Os dois pontos são inseparáveis. Somente quando achamos doce olhar para trás é que também achamos doce olhar para frente. Devemos ver nossos nomes no livro da vida antes que possamos entender nosso título de alegrias eternas. Para a alma não regenerada, o futuro é indescritivelmente terrível, pois a profecia transmite uma mensagem dupla. Fala de juízo para o homem que ainda está em seus pecados, e fala de vida eterna para o homem que creu no Filho de Deus. Portanto, para o primeiro, fala de naufrágio completo; para o último, a gloriosa consumação de todas as suas esperanças.
À espera da adoção
Todo prisioneiro anseia pelo dia da libertação. As paredes de sua prisão não atraem sua atenção; ao contrário, ele geme e suspira por libertação. Assim deve sempre ser conosco. “Gememos em nós mesmos, esperando a adoção, a saber, a redenção do nosso corpo”. “Porque, na verdade, nós” diz o apóstolo, “os que estamos neste tabernáculo, gememos oprimidos, porque não queremos ser despidos, mas sim revestidos, para que o mortal seja absorvido pela vida”. Aqui está a linguagem apropriada de um preso da esperança. Sem dúvida, sentimos a aflição e a provação de nossa posição atual; sim, “gememos oprimidos”. No entanto, o despojamento do tabernáculo terrenal não remediaria perfeitamente o caso. Estar despido quanto ao nosso espírito não nos faria perfeitamente felizes. Alguns Cristãos erram em seus pensamentos sobre esse assunto, pensando que, no momento em que o espírito escapa de sua prisão, ele entra em perfeita bem-aventurança. Mas nada além de estar revestido com sua habitação que é do céu, pode preencher a medida da alegria do crente. Até então, que ele esteja aprisionado na sepultura ou em um corpo de pecado e de morte, a morte e a mortalidade ainda prevalecem, no que diz respeito ao corpo. Quando ele aparece em suas vestes de ressurreição, de glória e formosura, então a morte terá sido tragada na vitória e a mortalidade terá sido absorvida pela vida. Falar de perfeita bem-aventurança enquanto o espírito está despido e o corpo misturado ao pó, é uma contradição.
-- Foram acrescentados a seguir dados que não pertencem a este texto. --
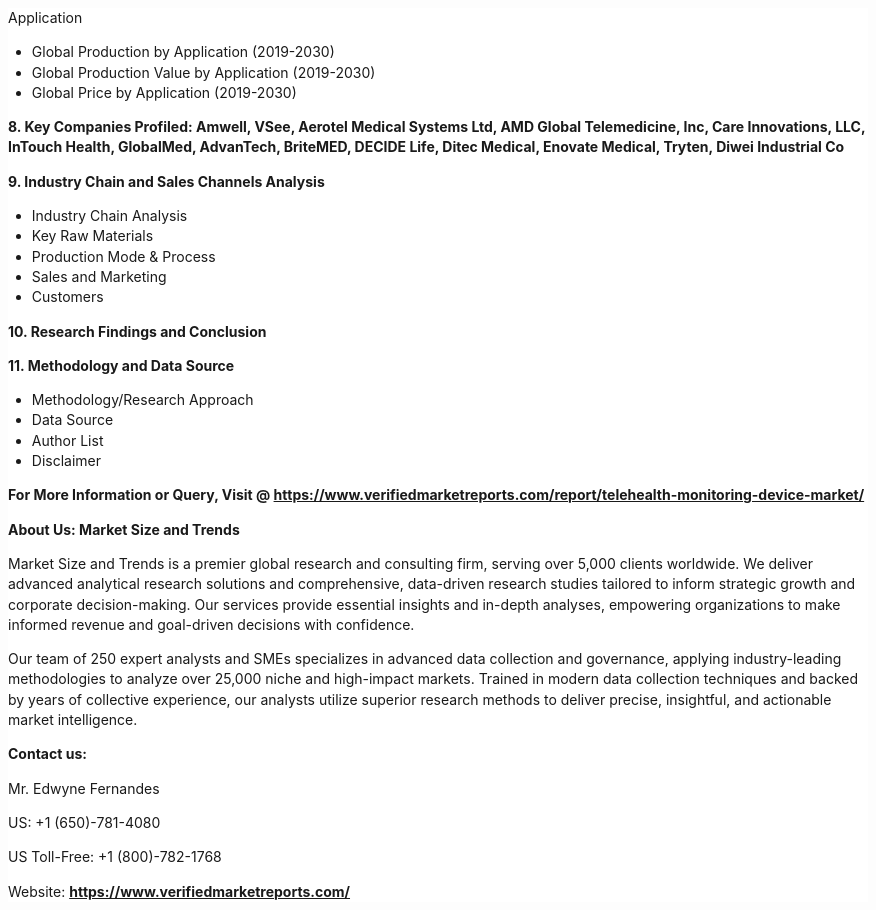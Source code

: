 Application</strong></p><ul><li>Global Production by Application (2019-2030)</li><li>Global Production Value by Application (2019-2030)</li><li>Global Price by Application (2019-2030)</li></ul><p><strong>8. Key Companies Profiled: Amwell, VSee, Aerotel Medical Systems Ltd, AMD Global Telemedicine, Inc, Care Innovations, LLC, InTouch Health, GlobalMed, AdvanTech, BriteMED, DECIDE Life, Ditec Medical, Enovate Medical, Tryten, Diwei Industrial Co</strong></p><p><strong>9. Industry Chain and Sales Channels Analysis</strong></p><ul><li>Industry Chain Analysis</li><li>Key Raw Materials</li><li>Production Mode &amp; Process</li><li>Sales and Marketing</li><li>Customers</li></ul><p><strong>10. Research Findings and Conclusion</strong></p><p><strong>11. Methodology and Data Source</strong></p><ul><li>Methodology/Research Approach</li><li>Data Source</li><li>Author List</li><li>Disclaimer</li></ul></p><p><strong>For More Information or Query, Visit @ <a href="https://www.verifiedmarketreports.com/report/telehealth-monitoring-device-market/">https://www.verifiedmarketreports.com/report/telehealth-monitoring-device-market/</a></strong></p><p><strong>About Us: Market Size and Trends</strong></p><p>Market Size and Trends is a premier global research and consulting firm, serving over 5,000 clients worldwide. We deliver advanced analytical research solutions and comprehensive, data-driven research studies tailored to inform strategic growth and corporate decision-making. Our services provide essential insights and in-depth analyses, empowering organizations to make informed revenue and goal-driven decisions with confidence.</p><p>Our team of 250 expert analysts and SMEs specializes in advanced data collection and governance, applying industry-leading methodologies to analyze over 25,000 niche and high-impact markets. Trained in modern data collection techniques and backed by years of collective experience, our analysts utilize superior research methods to deliver precise, insightful, and actionable market intelligence.</p><p><strong>Contact us:</strong></p><p>Mr. Edwyne Fernandes</p><p>US: +1 (650)-781-4080</p><p>US Toll-Free: +1 (800)-782-1768</p><p>Website: <strong><a href="https://www.verifiedmarketreports.com/">https://www.verifiedmarketreports.com/</a></strong></p>

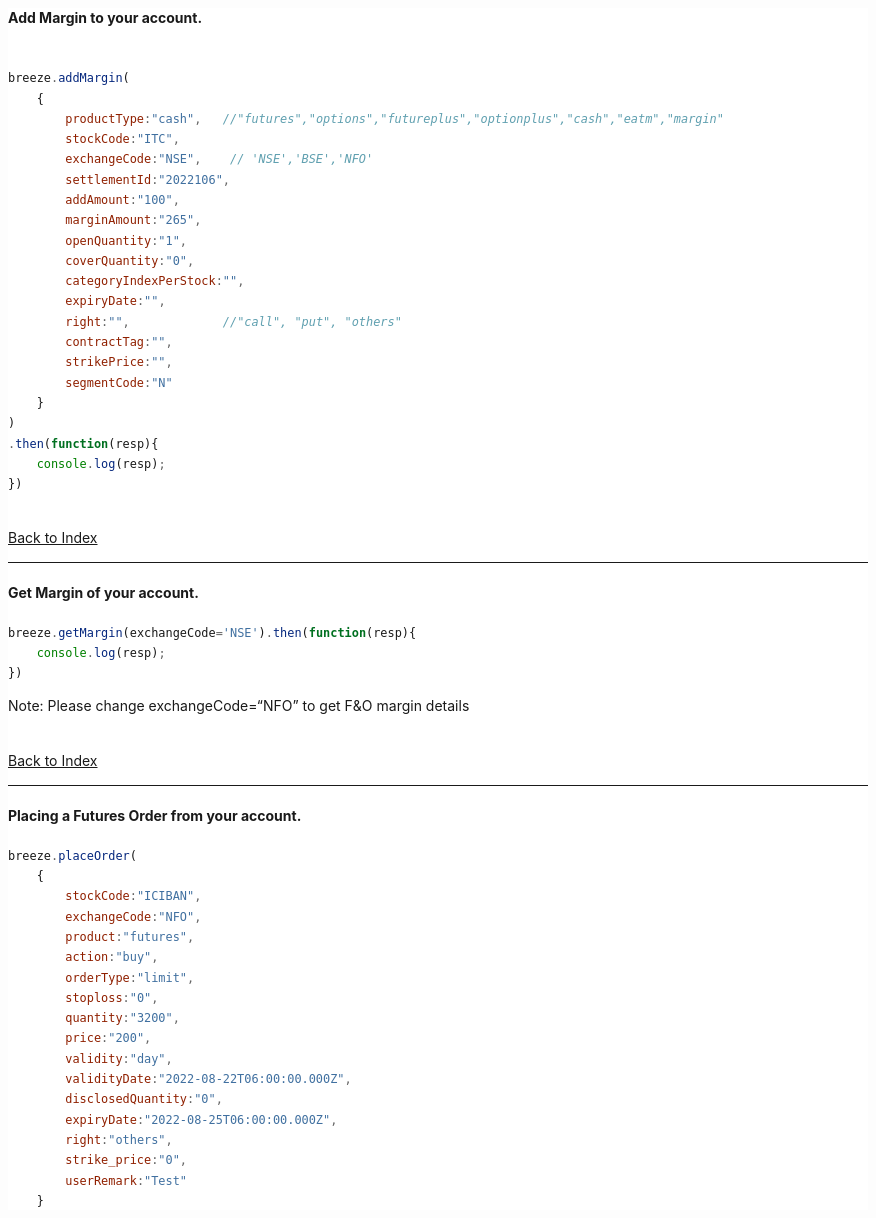 
<h4 id="add_margin">Add Margin to your account.</h4>

```javascript

breeze.addMargin(
    {
        productType:"cash",   //"futures","options","futureplus","optionplus","cash","eatm","margin"
        stockCode:"ITC", 
        exchangeCode:"NSE",    // 'NSE','BSE','NFO'
        settlementId:"2022106", 
        addAmount:"100", 
        marginAmount:"265", 
        openQuantity:"1", 
        coverQuantity:"0", 
        categoryIndexPerStock:"", 
        expiryDate:"", 
        right:"",             //"call", "put", "others"
        contractTag:"", 
        strikePrice:"", 
        segmentCode:"N"
    }
)
.then(function(resp){
    console.log(resp);
})
```

<br>
<a href="#index">Back to Index</a>
<hr>

<h4 id="get_margin">Get Margin of your account.</h4>

```javascript
breeze.getMargin(exchangeCode='NSE').then(function(resp){
    console.log(resp);
})
```

<p> Note: Please change exchangeCode=“NFO” to get F&O margin details </p>
<br>
<a href="#index">Back to Index</a>
<hr>


<h4 id="place_order">Placing a Futures Order from your account.</h4>


```javascript
breeze.placeOrder(
    {
        stockCode:"ICIBAN",
        exchangeCode:"NFO",
        product:"futures",
        action:"buy",
        orderType:"limit",
        stoploss:"0",
        quantity:"3200",
        price:"200",
        validity:"day",
        validityDate:"2022-08-22T06:00:00.000Z",
        disclosedQuantity:"0",
        expiryDate:"2022-08-25T06:00:00.000Z",
        right:"others",
        strike_price:"0",
        userRemark:"Test"
    }                
```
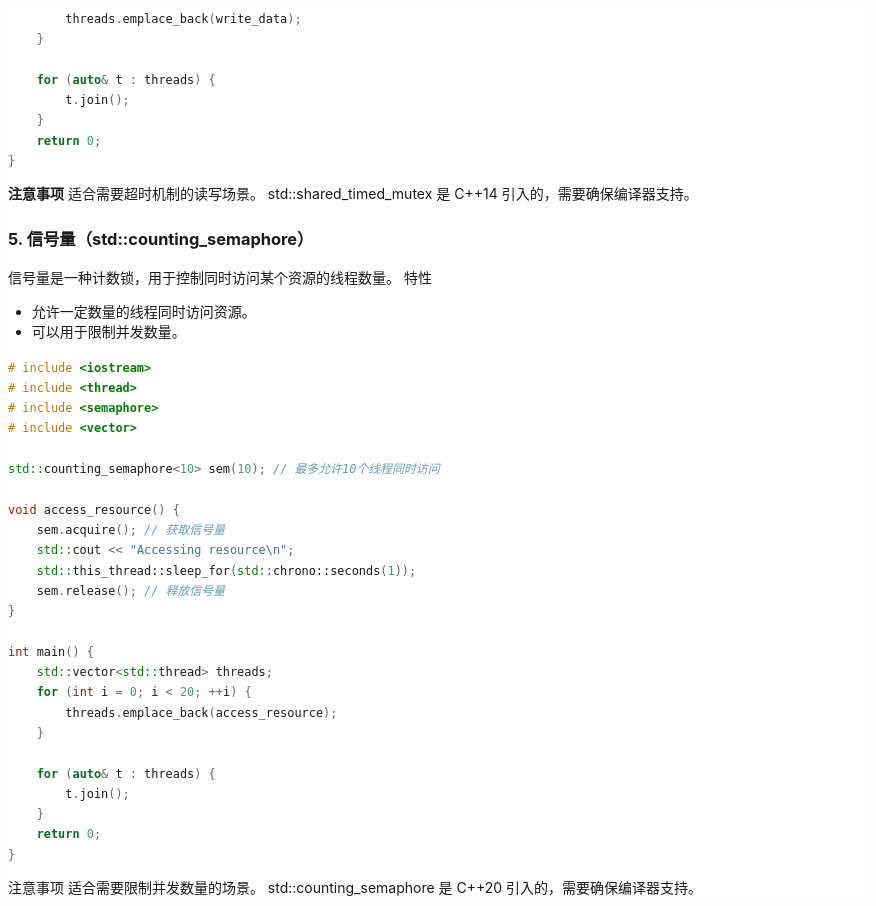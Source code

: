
 ```cpp
        threads.emplace_back(write_data);
    }

    for (auto& t : threads) {
        t.join();
    }
    return 0;
}
```

**注意事项**
适合需要超时机制的读写场景。
std::shared_timed_mutex 是 C++14 引入的，需要确保编译器支持。

### 5. 信号量（std::counting_semaphore）

信号量是一种计数锁，用于控制同时访问某个资源的线程数量。
特性

+ 允许一定数量的线程同时访问资源。
+ 可以用于限制并发数量。

```cpp
# include <iostream>
# include <thread>
# include <semaphore>
# include <vector>

std::counting_semaphore<10> sem(10); // 最多允许10个线程同时访问

void access_resource() {
    sem.acquire(); // 获取信号量
    std::cout << "Accessing resource\n";
    std::this_thread::sleep_for(std::chrono::seconds(1));
    sem.release(); // 释放信号量
}

int main() {
    std::vector<std::thread> threads;
    for (int i = 0; i < 20; ++i) {
        threads.emplace_back(access_resource);
    }

    for (auto& t : threads) {
        t.join();
    }
    return 0;
}
```

注意事项
适合需要限制并发数量的场景。
std::counting_semaphore 是 C++20 引入的，需要确保编译器支持。
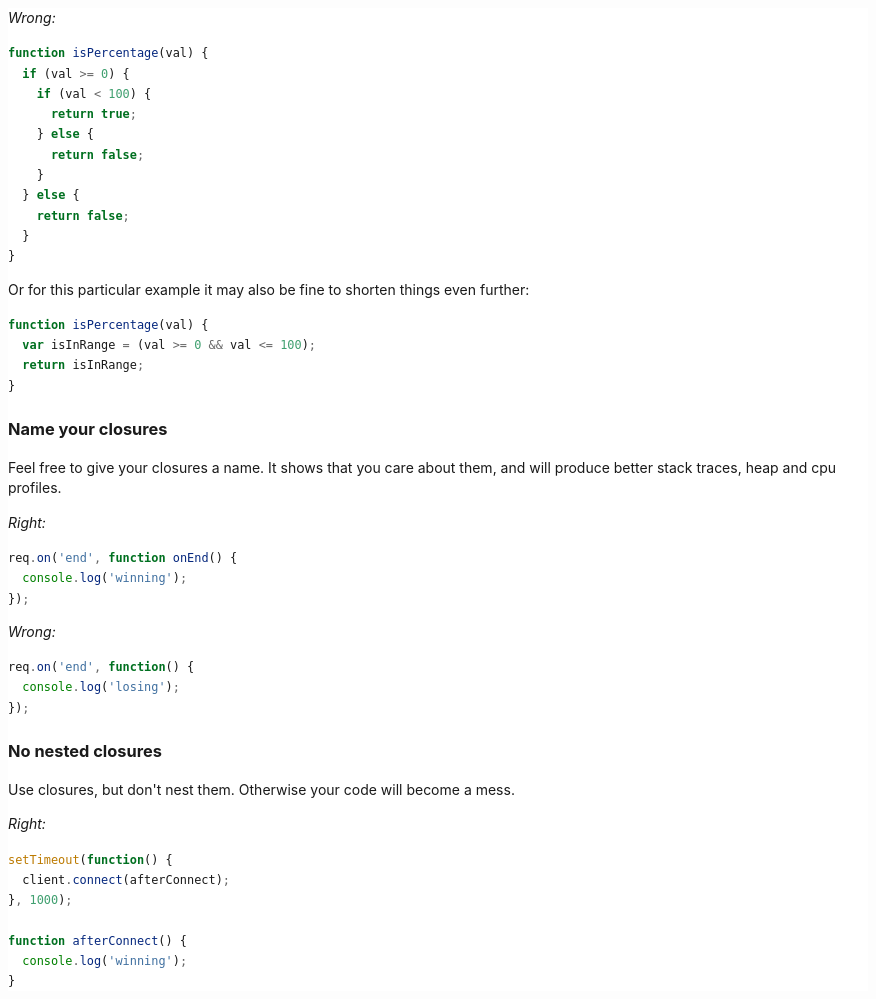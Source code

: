 *Wrong:*

```js
function isPercentage(val) {
  if (val >= 0) {
    if (val < 100) {
      return true;
    } else {
      return false;
    }
  } else {
    return false;
  }
}
```

Or for this particular example it may also be fine to shorten things even
further:

```js
function isPercentage(val) {
  var isInRange = (val >= 0 && val <= 100);
  return isInRange;
}
```

### Name your closures

Feel free to give your closures a name. It shows that you care about them, and
will produce better stack traces, heap and cpu profiles.

*Right:*

```js
req.on('end', function onEnd() {
  console.log('winning');
});
```

*Wrong:*

```js
req.on('end', function() {
  console.log('losing');
});
```

### No nested closures

Use closures, but don't nest them. Otherwise your code will become a mess.

*Right:*

```js
setTimeout(function() {
  client.connect(afterConnect);
}, 1000);

function afterConnect() {
  console.log('winning');
}
```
Com Cristo, que é muito melhor
Creio que existem apenas quatro lugares no Novo Testamento onde se fala do estado do espírito não revestido, e nenhum deles fornece uma descrição completa desse estado. Ao contrastá-lo com nossa atual condição dolorosa e penosa, o apóstolo diz: “É muito melhor”. Sim, na verdade, “é muito melhor” ficar longe de uma cena de conflitos e turbulências, mas isso não constitui o ápice da bem-aventurança. Quão diferente o Espírito Santo fala do estado de ressurreição! As glórias relacionadas a ele constituirão a própria consumação da alegria e bem-aventurança do crente; até então, ele é apenas um preso de esperança. Os patriarcas, os profetas, os apóstolos, o nobre exército de mártires – todos os nossos amados irmãos que vieram antes de nós – sim, e o próprio Mestre – todos aguardam a manhã da ressurreição. Todo membro disperso do rebanho de Cristo deve ser reunido no rebanho celestial antes que as festividades do reino possam começar.
Assim, vemos a grande importância de sermos corretamente instruídos quanto à natureza de nossa esperança. Quando sabemos o que estamos esperando, somos capazes de dar uma resposta, pois a vida de um homem é sempre influenciada por suas verdadeiras esperanças. Se um homem é herdeiro de uma propriedade, sua vida é influenciada pela esperança de herdá-la. Se conhecêssemos mais do poder do Espírito como “o penhor da nossa herança”, em vez de discutirmos acerca do momento ou da maneira da chegada do nosso Mestre, nós, como “presos da esperança”, estaríamos ansiosamente olhando para fora da janela de nossa prisão e dizendo: “Ora vem, Senhor Jesus!”